**What the exercise asks**
Using the entries below, write out the line with "Here's a typical", the line with "Role**: Create project", and every line in between, exactly as each is written.

Entries taken from a collection:
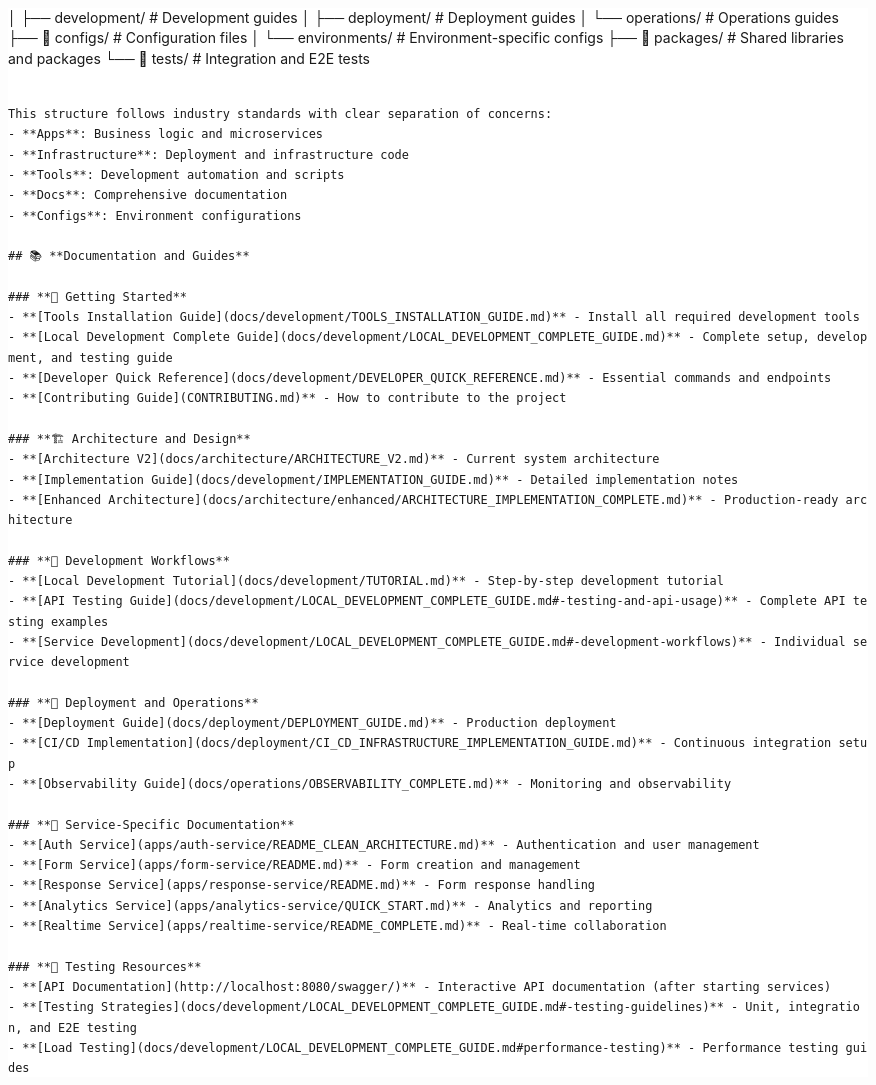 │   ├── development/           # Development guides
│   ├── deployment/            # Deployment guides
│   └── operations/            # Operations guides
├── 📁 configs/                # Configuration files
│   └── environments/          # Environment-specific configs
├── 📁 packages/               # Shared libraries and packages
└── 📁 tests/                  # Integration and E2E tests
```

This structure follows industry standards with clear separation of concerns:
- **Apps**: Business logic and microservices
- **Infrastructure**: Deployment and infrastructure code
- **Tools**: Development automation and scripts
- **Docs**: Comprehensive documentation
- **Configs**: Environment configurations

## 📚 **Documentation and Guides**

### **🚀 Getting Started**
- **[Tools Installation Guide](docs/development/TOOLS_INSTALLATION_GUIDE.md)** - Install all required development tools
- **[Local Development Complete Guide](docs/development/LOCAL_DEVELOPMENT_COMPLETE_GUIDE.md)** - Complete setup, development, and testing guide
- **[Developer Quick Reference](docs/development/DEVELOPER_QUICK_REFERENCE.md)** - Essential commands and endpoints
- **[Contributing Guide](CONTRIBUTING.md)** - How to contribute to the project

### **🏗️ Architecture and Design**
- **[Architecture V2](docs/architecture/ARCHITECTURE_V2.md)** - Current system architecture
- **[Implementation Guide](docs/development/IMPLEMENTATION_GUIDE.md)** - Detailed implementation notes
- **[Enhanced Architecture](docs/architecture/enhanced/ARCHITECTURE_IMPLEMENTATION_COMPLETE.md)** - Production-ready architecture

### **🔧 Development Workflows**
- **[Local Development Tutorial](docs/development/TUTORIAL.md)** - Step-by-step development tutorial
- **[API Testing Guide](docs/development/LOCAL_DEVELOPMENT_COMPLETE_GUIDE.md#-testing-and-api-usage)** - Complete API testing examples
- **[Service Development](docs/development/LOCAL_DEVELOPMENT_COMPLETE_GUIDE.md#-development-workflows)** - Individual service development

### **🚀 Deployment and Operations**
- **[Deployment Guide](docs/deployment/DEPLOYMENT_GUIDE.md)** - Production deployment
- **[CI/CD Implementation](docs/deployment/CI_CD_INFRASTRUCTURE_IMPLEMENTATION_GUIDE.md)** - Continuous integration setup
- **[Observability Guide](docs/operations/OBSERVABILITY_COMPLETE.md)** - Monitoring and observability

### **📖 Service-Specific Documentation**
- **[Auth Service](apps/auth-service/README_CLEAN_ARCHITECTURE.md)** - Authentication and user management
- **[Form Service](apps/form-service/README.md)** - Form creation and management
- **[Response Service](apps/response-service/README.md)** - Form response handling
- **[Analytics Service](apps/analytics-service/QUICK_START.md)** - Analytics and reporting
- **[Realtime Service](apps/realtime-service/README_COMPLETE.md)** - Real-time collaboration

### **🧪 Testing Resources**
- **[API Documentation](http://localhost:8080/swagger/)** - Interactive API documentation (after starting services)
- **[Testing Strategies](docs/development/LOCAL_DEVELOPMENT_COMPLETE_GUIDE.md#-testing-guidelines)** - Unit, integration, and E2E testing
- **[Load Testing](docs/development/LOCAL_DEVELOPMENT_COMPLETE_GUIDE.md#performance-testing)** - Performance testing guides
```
* * *
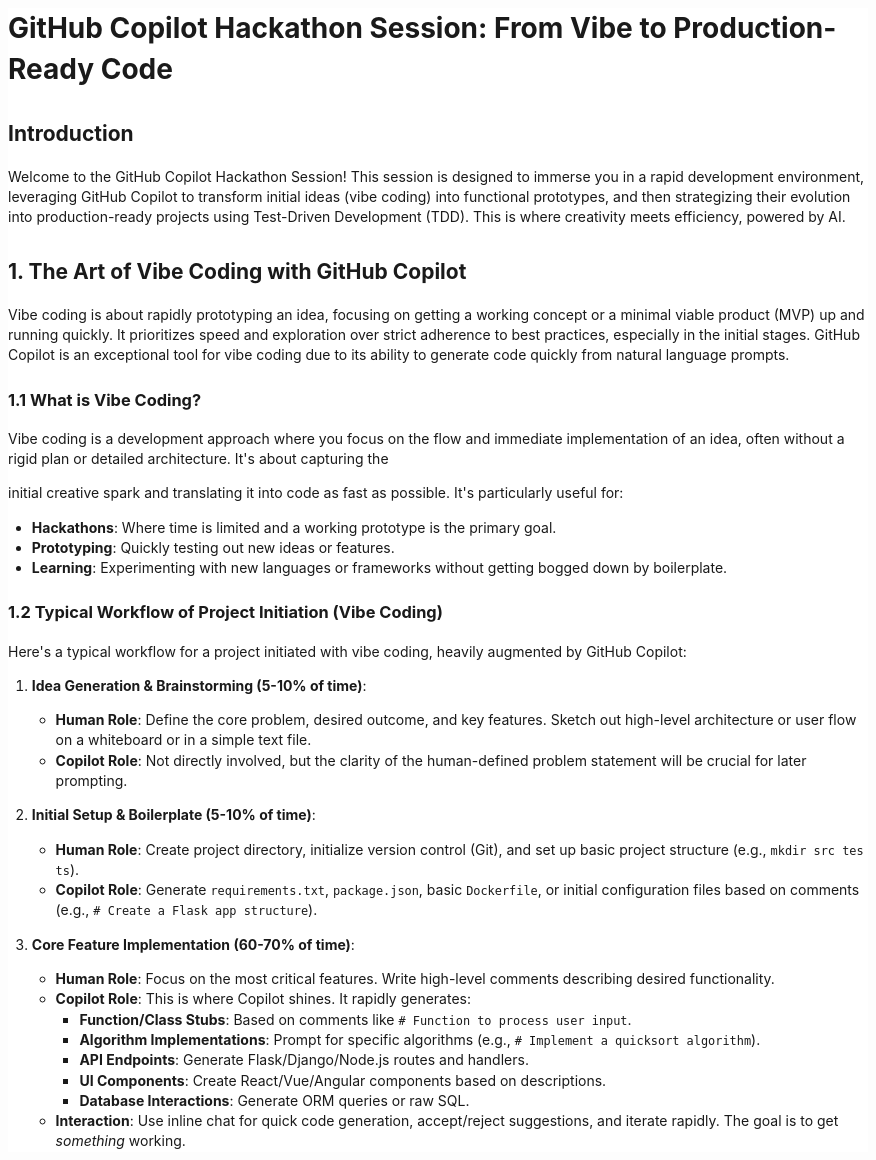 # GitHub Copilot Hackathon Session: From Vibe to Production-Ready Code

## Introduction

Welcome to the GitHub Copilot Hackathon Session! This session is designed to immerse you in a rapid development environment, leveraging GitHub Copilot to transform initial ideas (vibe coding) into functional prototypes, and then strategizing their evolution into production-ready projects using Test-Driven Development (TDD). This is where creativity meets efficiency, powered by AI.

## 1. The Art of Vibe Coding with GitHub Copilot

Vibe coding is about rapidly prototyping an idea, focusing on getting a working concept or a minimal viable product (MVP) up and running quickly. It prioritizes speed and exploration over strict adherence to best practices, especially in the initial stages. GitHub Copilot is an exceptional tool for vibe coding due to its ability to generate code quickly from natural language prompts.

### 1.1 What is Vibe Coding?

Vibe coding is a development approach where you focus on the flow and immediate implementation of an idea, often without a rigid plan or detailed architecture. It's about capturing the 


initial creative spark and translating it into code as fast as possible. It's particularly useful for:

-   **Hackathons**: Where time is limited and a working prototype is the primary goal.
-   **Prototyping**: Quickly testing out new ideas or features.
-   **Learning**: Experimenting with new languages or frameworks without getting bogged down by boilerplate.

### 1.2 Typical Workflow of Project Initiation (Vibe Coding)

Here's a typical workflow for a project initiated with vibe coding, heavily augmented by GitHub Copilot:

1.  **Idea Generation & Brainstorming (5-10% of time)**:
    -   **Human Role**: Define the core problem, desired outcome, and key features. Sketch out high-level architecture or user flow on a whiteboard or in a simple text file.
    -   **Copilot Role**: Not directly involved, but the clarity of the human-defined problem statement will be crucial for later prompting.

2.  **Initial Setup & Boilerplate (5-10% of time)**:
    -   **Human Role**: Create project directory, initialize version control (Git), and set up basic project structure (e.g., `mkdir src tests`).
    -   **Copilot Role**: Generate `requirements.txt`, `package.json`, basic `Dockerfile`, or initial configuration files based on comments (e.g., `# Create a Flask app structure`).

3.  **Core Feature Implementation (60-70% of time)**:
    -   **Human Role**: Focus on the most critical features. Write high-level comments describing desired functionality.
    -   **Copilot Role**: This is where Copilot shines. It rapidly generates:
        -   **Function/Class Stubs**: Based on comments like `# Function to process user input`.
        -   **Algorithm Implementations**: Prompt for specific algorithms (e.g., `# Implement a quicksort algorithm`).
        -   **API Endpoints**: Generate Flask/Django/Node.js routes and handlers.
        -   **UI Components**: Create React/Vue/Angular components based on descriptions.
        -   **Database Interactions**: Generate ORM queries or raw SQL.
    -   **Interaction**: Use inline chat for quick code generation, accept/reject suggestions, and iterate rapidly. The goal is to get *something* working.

**Final answer**
Here's a typical workflow for a project initiated with vibe coding, heavily augmented by GitHub Copilot:

1.  **Idea Generation & Brainstorming (5-10% of time)**:
    -   **Human Role**: Define the core problem, desired outcome, and key features. Sketch out high-level architecture or user flow on a whiteboard or in a simple text file.
    -   **Copilot Role**: Not directly involved, but the clarity of the human-defined problem statement will be crucial for later prompting.

2.  **Initial Setup & Boilerplate (5-10% of time)**:
    -   **Human Role**: Create project directory, initialize version control (Git), and set up basic project structure (e.g., `mkdir src tests`).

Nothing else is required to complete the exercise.